Every line below from the one containing "- Dokumentacja Techniczna" through the one containing "10 grudnia 2024" must be transcribed exactly. Omit all lines outside that stretch.

☆ ☆ ☆ ☆

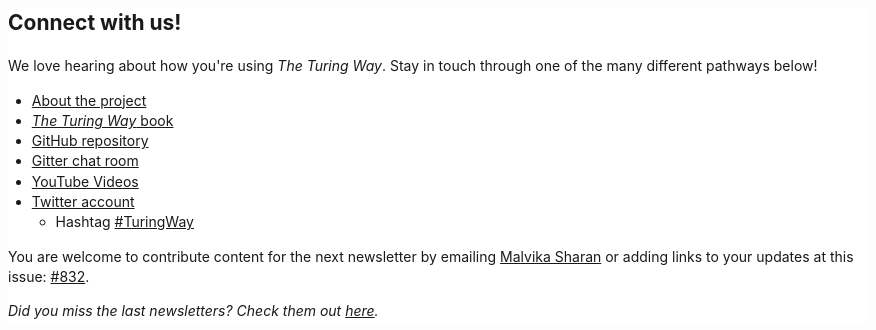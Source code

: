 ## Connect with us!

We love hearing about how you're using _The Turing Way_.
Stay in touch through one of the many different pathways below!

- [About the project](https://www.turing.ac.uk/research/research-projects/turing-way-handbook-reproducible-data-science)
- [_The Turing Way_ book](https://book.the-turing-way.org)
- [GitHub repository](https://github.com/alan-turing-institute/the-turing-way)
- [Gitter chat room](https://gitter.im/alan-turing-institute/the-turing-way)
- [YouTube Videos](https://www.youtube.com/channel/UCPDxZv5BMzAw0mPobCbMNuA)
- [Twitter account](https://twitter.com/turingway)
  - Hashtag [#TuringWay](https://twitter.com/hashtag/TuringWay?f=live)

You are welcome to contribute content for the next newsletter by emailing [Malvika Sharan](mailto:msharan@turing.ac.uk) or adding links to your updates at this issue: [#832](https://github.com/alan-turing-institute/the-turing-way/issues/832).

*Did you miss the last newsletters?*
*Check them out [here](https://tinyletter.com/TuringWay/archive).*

☆ ☆ ☆ ☆

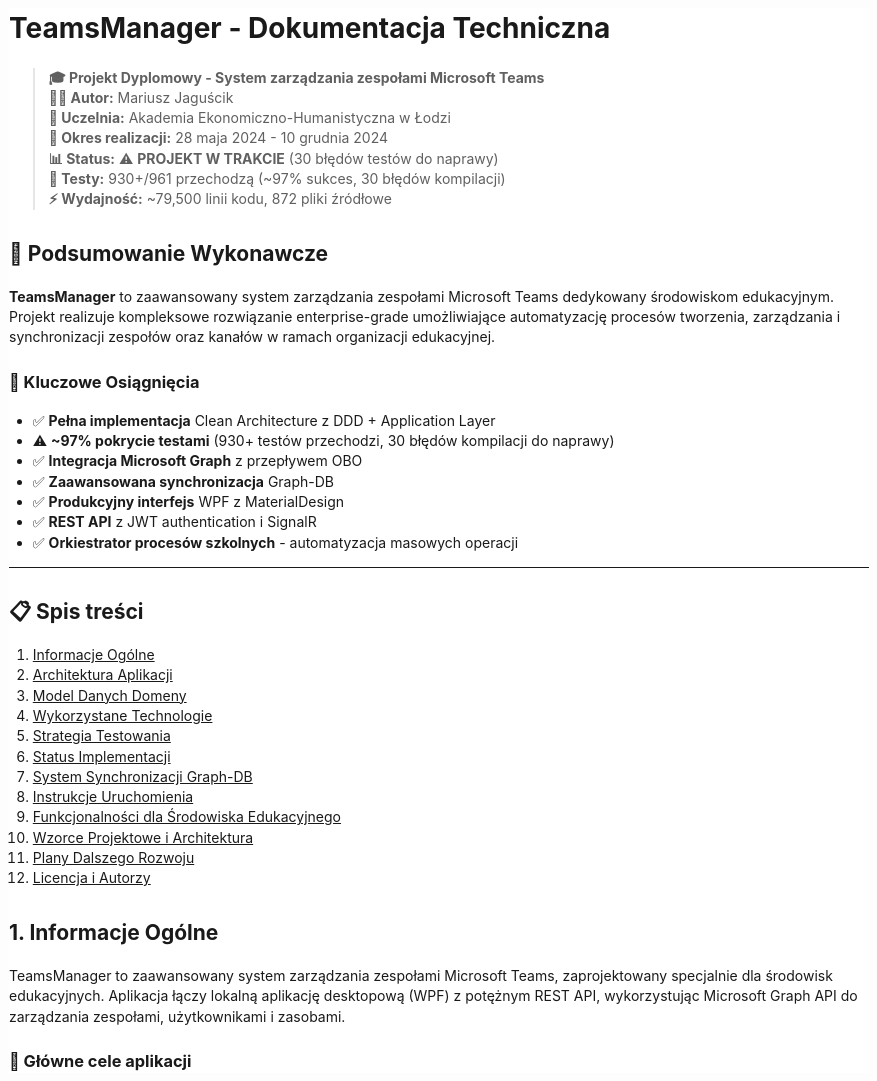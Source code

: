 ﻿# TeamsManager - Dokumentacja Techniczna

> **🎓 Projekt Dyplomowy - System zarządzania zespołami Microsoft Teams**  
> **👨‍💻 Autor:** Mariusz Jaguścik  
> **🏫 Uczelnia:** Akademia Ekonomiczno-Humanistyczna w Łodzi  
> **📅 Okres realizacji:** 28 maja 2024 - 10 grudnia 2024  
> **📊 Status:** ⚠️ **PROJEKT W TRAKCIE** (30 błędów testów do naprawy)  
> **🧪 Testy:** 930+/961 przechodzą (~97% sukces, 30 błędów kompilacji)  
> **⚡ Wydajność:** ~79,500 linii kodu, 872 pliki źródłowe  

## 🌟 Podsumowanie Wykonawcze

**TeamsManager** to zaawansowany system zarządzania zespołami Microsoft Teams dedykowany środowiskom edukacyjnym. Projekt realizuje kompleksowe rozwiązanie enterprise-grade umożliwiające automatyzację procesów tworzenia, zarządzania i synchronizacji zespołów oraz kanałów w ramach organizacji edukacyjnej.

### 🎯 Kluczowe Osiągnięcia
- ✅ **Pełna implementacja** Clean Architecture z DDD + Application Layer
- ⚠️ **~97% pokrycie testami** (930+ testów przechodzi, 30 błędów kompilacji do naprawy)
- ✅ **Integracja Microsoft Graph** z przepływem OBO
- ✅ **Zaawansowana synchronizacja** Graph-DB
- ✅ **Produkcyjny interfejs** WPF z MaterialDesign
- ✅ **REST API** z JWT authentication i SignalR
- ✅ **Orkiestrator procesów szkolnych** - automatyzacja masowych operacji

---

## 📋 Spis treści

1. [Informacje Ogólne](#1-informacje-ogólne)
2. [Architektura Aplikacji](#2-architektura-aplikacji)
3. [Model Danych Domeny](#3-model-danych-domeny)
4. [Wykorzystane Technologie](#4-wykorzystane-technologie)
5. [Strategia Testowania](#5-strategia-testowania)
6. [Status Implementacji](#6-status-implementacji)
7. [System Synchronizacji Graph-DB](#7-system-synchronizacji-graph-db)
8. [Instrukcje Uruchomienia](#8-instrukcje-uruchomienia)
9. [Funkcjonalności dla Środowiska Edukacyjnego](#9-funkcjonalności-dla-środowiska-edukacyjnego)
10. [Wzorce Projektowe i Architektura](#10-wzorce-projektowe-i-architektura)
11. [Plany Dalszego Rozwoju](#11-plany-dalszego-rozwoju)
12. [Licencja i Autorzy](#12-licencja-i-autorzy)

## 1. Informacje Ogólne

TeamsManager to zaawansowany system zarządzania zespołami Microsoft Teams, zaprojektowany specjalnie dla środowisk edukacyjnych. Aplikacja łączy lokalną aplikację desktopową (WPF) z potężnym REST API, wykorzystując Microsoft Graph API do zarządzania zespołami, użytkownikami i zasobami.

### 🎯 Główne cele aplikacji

☆ ☆ ☆ ☆

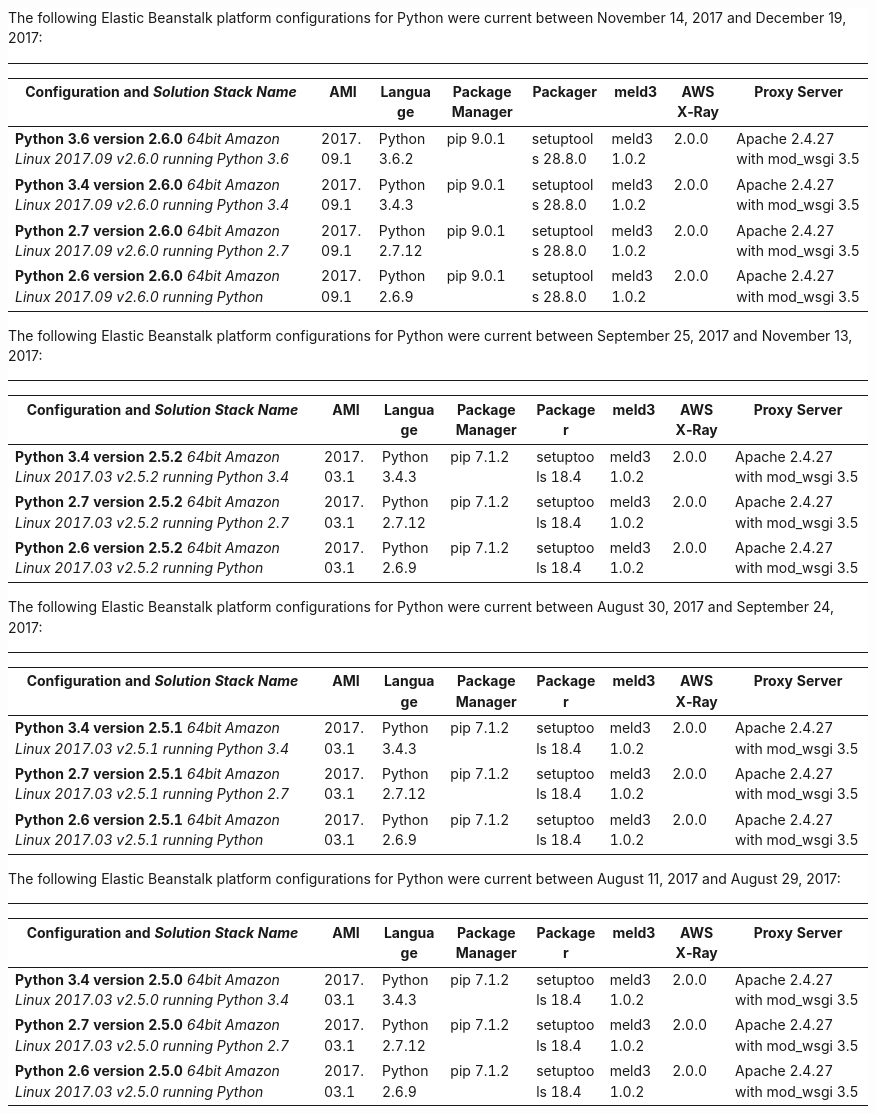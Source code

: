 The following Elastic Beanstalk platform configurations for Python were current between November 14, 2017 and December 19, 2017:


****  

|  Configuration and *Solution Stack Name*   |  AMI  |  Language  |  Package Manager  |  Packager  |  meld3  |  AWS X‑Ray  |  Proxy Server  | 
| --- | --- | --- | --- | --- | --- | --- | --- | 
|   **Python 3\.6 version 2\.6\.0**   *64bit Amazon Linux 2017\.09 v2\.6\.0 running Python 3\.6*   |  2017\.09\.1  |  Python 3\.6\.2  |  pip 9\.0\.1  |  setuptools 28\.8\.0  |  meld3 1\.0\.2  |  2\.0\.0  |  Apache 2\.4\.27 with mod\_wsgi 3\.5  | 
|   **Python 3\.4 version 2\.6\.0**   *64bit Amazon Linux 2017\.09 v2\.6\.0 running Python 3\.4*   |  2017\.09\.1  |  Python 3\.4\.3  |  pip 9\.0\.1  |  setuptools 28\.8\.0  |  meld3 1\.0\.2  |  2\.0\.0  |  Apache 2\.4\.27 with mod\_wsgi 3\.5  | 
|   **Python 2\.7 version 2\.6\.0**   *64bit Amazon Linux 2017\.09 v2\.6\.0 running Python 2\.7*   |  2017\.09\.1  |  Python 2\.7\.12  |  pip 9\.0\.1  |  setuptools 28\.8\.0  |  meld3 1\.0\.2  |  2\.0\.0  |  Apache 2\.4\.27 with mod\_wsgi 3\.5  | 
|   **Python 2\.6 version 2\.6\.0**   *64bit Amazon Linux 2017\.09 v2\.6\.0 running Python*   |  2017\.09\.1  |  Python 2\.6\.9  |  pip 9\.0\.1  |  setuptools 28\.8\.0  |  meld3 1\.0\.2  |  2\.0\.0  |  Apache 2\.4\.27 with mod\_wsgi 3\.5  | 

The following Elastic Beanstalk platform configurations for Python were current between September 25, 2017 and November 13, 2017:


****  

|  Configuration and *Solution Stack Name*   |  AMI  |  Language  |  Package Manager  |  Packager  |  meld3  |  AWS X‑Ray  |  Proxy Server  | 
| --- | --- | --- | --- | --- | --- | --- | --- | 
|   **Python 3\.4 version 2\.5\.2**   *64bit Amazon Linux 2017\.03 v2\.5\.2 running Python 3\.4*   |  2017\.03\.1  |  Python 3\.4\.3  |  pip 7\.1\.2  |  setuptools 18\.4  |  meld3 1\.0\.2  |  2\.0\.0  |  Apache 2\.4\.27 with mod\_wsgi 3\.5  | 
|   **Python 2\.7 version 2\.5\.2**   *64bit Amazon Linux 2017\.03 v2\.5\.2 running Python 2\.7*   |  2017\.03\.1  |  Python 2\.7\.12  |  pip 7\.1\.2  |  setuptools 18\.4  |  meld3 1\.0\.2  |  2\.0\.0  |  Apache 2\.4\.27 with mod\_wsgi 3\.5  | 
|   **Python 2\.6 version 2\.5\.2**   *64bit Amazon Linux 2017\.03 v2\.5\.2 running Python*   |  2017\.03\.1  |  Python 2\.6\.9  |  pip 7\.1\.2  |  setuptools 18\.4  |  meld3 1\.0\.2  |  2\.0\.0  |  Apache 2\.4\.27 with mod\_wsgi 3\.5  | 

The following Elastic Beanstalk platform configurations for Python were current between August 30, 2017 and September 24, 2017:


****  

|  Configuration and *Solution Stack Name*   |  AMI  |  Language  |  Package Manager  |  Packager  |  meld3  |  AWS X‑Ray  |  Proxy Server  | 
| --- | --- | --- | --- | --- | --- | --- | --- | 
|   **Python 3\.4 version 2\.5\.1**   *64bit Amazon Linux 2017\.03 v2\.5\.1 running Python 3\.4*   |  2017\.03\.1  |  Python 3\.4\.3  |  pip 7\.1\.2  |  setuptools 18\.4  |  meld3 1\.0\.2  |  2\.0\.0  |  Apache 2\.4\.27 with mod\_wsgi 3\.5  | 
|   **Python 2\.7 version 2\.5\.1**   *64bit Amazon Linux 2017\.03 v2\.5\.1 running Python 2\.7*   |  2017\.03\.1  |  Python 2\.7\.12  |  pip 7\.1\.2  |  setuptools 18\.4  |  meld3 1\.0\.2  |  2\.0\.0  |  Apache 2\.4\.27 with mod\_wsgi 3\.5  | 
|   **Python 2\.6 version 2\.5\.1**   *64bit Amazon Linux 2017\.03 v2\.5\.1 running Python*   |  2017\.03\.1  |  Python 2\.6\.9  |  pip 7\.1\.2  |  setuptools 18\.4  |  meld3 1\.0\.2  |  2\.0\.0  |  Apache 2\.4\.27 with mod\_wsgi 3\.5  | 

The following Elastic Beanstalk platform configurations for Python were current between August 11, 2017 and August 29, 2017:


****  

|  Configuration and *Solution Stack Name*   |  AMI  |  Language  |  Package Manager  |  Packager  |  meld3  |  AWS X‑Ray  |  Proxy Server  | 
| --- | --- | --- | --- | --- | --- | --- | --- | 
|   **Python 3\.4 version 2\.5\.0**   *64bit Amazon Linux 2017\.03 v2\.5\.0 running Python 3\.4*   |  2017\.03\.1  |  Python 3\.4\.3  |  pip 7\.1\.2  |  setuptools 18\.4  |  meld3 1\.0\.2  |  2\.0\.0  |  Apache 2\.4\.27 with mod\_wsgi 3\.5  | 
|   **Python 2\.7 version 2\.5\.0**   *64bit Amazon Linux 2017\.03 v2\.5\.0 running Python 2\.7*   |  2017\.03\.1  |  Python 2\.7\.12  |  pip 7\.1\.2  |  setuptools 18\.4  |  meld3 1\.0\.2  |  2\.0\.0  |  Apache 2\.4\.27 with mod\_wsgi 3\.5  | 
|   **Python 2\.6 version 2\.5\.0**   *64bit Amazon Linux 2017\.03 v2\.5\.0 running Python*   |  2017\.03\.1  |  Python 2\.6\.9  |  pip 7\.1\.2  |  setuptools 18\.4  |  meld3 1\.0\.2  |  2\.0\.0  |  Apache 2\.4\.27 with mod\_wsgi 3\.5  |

☆ ☆ ☆ ☆

YOUR SOLUTION:
: ﻿# TeamsManager - Dokumentacja Techniczna

> **🎓 Projekt Dyplomowy - System zarządzania zespołami Microsoft Teams**  
> **👨‍💻 Autor:** Mariusz Jaguścik  
> **🏫 Uczelnia:** Akademia Ekonomiczno-Humanistyczna w Łodzi  
> **📅 Okres realizacji:** 28 maja 2024 - 10 grudnia 2024  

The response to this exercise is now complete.